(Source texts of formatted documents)
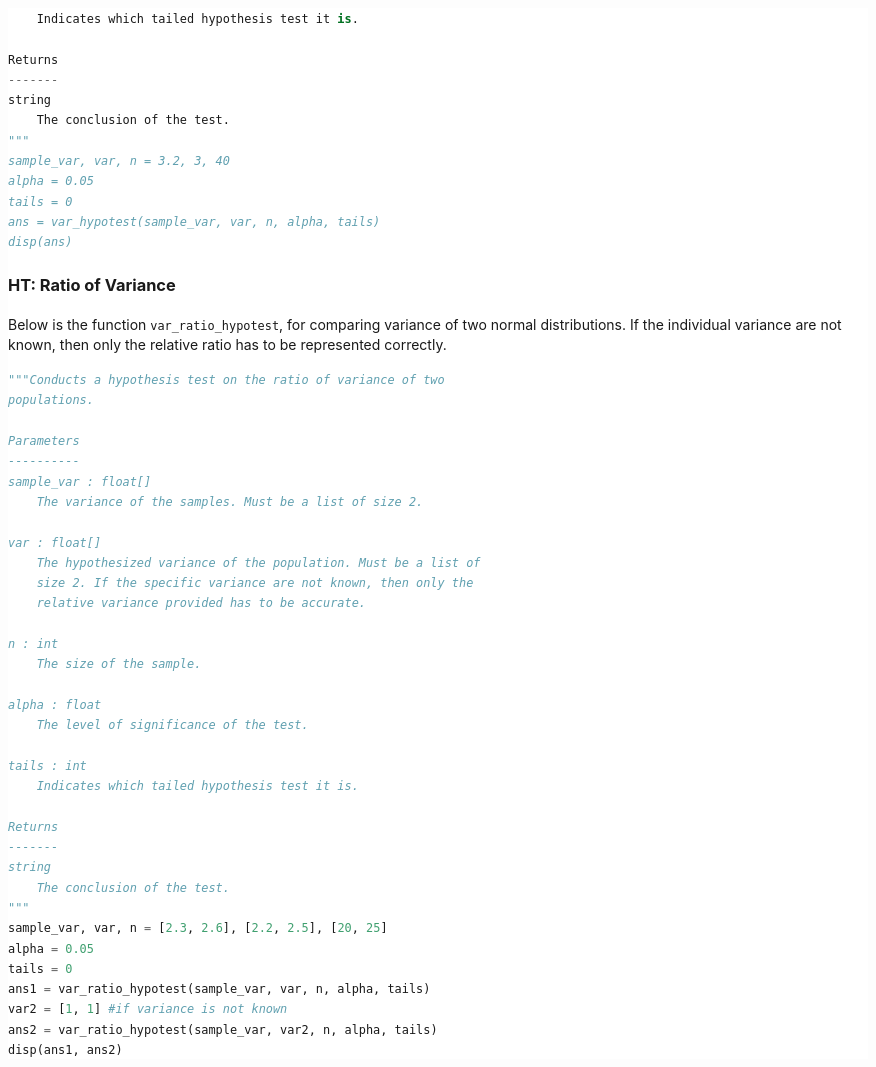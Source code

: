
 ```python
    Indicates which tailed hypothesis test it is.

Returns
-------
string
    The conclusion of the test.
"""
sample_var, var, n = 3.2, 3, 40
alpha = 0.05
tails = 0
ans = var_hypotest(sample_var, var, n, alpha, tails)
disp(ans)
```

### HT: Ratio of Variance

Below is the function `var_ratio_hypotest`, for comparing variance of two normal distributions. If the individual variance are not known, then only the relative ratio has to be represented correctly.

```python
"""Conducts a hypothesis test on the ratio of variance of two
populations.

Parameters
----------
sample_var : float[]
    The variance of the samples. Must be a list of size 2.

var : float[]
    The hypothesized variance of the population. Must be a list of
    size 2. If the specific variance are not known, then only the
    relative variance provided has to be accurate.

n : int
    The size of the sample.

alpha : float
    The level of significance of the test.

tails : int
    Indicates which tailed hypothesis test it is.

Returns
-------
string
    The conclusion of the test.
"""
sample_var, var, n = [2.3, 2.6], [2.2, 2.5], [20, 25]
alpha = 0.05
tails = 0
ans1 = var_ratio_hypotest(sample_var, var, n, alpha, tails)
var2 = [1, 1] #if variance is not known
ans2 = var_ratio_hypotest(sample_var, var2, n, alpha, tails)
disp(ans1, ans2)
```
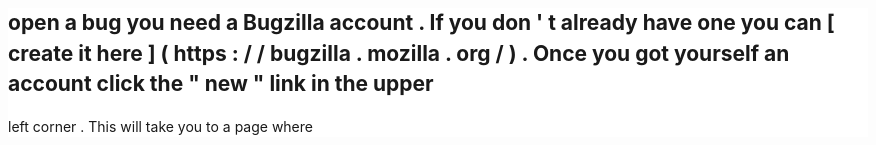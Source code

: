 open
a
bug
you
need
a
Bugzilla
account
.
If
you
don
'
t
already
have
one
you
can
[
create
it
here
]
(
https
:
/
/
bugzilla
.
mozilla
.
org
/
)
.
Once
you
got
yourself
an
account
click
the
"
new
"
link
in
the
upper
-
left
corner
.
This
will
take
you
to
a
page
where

→ How to complete this task:
From the entries above, copy every line containing the word "then".

→ Answer for the task:
Below is the function `var_ratio_hypotest`, for comparing variance of two normal distributions. If the individual variance are not known, then only the relative ratio has to be represented correctly.
    size 2. If the specific variance are not known, then only the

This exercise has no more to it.